Starting with Aerospike Database version 5.6, you can index the membership of records to their set by optionally creating a set index. Using the set index, the performance of set-level operations, such as scanning all the records in the set, can be improved.
Set indexes are compatible with warm restarts.
Set indexes consume approximately 16 bytes per record in the set. See the capacity planning guide for more information.
If a set is very small compared to the namespace that contains it, and no set index is created, the entire primary index needs to be traversed to find the records that belong to the set. A set index may improve the efficiency of getting these records.
The smaller the set is relative to the namespace, the bigger the advantage a set index will provide. When the set gets big enough relative to the namespace, this advantage will disappear, and the memory cost of the set index will not be worthwhile.

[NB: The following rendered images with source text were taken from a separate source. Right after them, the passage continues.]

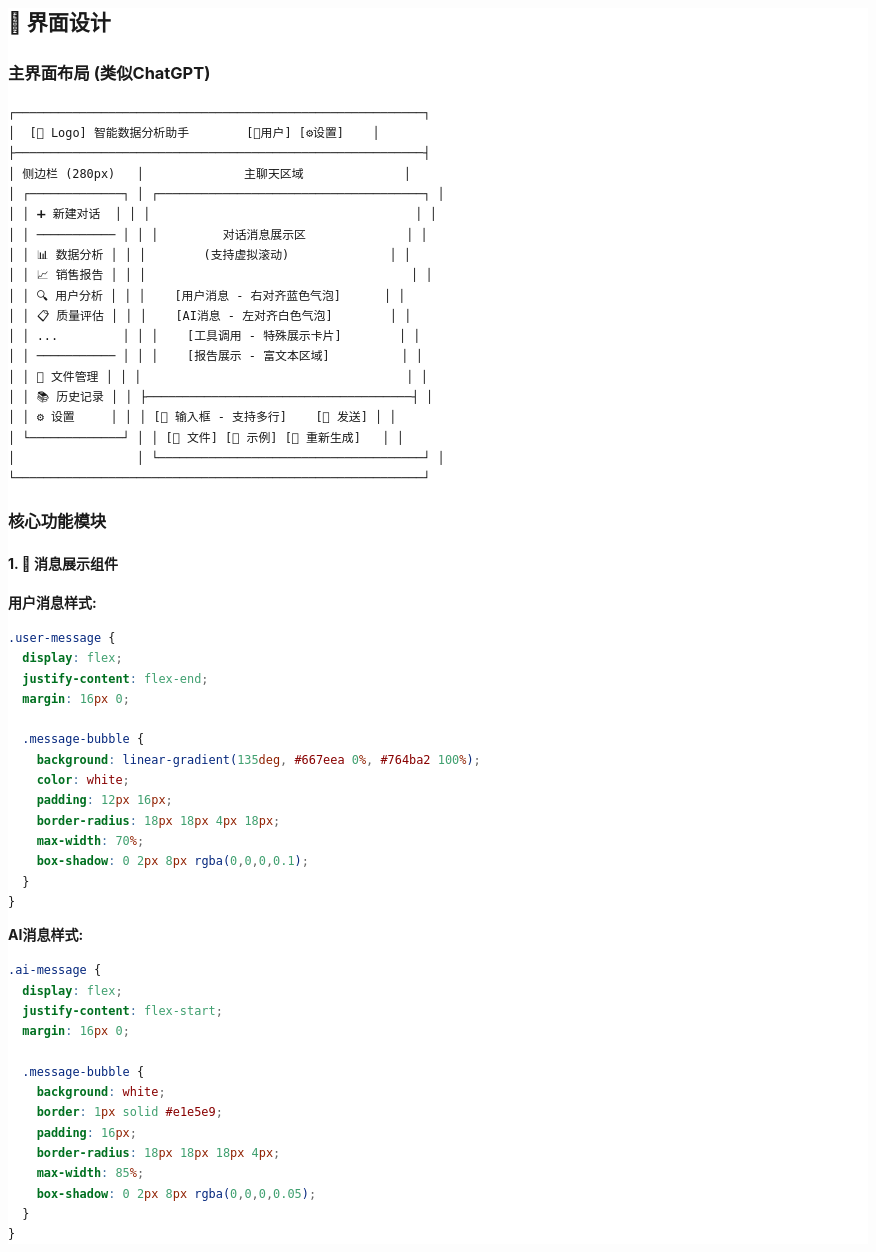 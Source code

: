## 🎨 界面设计

### 主界面布局 (类似ChatGPT)

```
┌─────────────────────────────────────────────────────────┐
│  [🧠 Logo] 智能数据分析助手        [👤用户] [⚙️设置]    │
├─────────────────────────────────────────────────────────┤
│ 侧边栏 (280px)   │              主聊天区域              │
│ ┌─────────────┐ │ ┌─────────────────────────────────────┐ │
│ │ ➕ 新建对话  │ │ │                                     │ │
│ │ ─────────── │ │ │         对话消息展示区              │ │
│ │ 📊 数据分析 │ │ │        (支持虚拟滚动)              │ │
│ │ 📈 销售报告 │ │ │                                     │ │
│ │ 🔍 用户分析 │ │ │    [用户消息 - 右对齐蓝色气泡]      │ │
│ │ 📋 质量评估 │ │ │    [AI消息 - 左对齐白色气泡]        │ │
│ │ ...         │ │ │    [工具调用 - 特殊展示卡片]        │ │
│ │ ─────────── │ │ │    [报告展示 - 富文本区域]          │ │
│ │ 📁 文件管理 │ │ │                                     │ │
│ │ 📚 历史记录 │ │ ├─────────────────────────────────────┤ │
│ │ ⚙️ 设置     │ │ │ [💬 输入框 - 支持多行]    [🚀 发送] │ │
│ └─────────────┘ │ │ [📎 文件] [🎯 示例] [🔄 重新生成]   │ │
│                 │ └─────────────────────────────────────┘ │
└─────────────────────────────────────────────────────────┘
```

### 核心功能模块

#### 1. 💬 消息展示组件

**用户消息样式:**
```scss
.user-message {
  display: flex;
  justify-content: flex-end;
  margin: 16px 0;
  
  .message-bubble {
    background: linear-gradient(135deg, #667eea 0%, #764ba2 100%);
    color: white;
    padding: 12px 16px;
    border-radius: 18px 18px 4px 18px;
    max-width: 70%;
    box-shadow: 0 2px 8px rgba(0,0,0,0.1);
  }
}
```

**AI消息样式:**
```scss
.ai-message {
  display: flex;
  justify-content: flex-start;
  margin: 16px 0;
  
  .message-bubble {
    background: white;
    border: 1px solid #e1e5e9;
    padding: 16px;
    border-radius: 18px 18px 18px 4px;
    max-width: 85%;
    box-shadow: 0 2px 8px rgba(0,0,0,0.05);
  }
}
```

As a broad guideline, if the set is bigger than 1% of the namespace, it is less likely to provide a significant advantage. Where the cutoff lies will be use-case and configuration dependent. For example, larger records, which are not in-memory, will likely mean a lower cutoff since device I/O will dominate compared to the index lookup. Therefore, it is recommended to simply try a set index in order to best assess its effectiveness.

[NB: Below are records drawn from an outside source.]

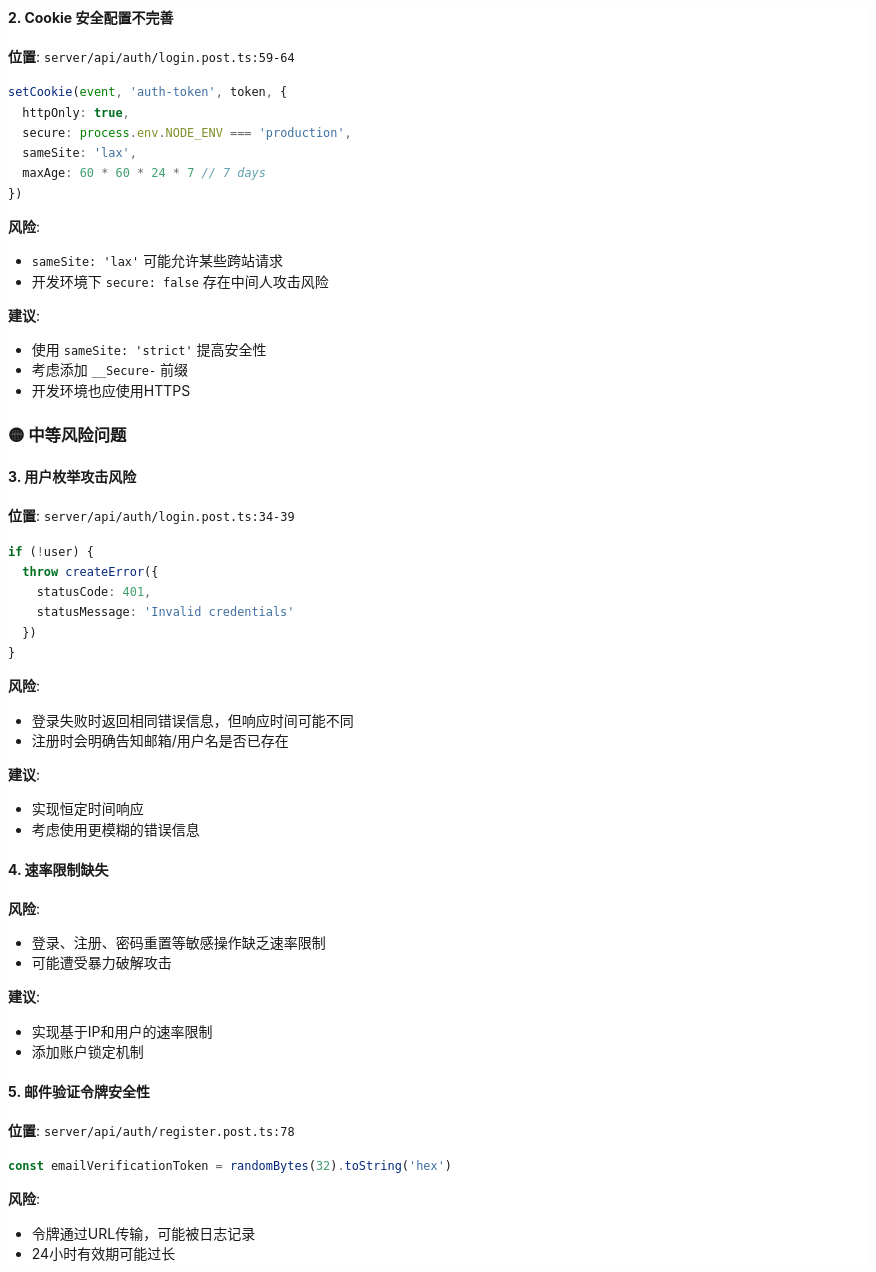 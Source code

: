 #### 2. Cookie 安全配置不完善
**位置**: `server/api/auth/login.post.ts:59-64`
```typescript
setCookie(event, 'auth-token', token, {
  httpOnly: true,
  secure: process.env.NODE_ENV === 'production',
  sameSite: 'lax',
  maxAge: 60 * 60 * 24 * 7 // 7 days
})
```
**风险**:
- `sameSite: 'lax'` 可能允许某些跨站请求
- 开发环境下 `secure: false` 存在中间人攻击风险

**建议**:
- 使用 `sameSite: 'strict'` 提高安全性
- 考虑添加 `__Secure-` 前缀
- 开发环境也应使用HTTPS

### 🟡 中等风险问题

#### 3. 用户枚举攻击风险
**位置**: `server/api/auth/login.post.ts:34-39`
```typescript
if (!user) {
  throw createError({
    statusCode: 401,
    statusMessage: 'Invalid credentials'
  })
}
```
**风险**:
- 登录失败时返回相同错误信息，但响应时间可能不同
- 注册时会明确告知邮箱/用户名是否已存在

**建议**:
- 实现恒定时间响应
- 考虑使用更模糊的错误信息

#### 4. 速率限制缺失
**风险**:
- 登录、注册、密码重置等敏感操作缺乏速率限制
- 可能遭受暴力破解攻击

**建议**:
- 实现基于IP和用户的速率限制
- 添加账户锁定机制

#### 5. 邮件验证令牌安全性
**位置**: `server/api/auth/register.post.ts:78`
```typescript
const emailVerificationToken = randomBytes(32).toString('hex')
```
**风险**:
- 令牌通过URL传输，可能被日志记录
- 24小时有效期可能过长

The set index can be dynamically configured, even on a single node. Then, scans with and without a set index can be compared to each other. If the set index does not provide a significant advantage, it can be discarded. Set indexes may be enabled and disabled even while scans are in progress.
A scan will use a set index if it exists, otherwise the primary index will be used.
Set indexes make the secondary index hack obsolete
A common workaround for finding all the records in a small set within a large namespace was to create a secondary index on a bin that contained the set name. Users employing this technique should consider switching to set indexes.
- You don't need to modify your records with an extra bin.
- The startup time is far less impacted.
- Set indexes is simpler management, it is a single dynamic configuration.
- You can scan all the records in the indexed set without adding a filter.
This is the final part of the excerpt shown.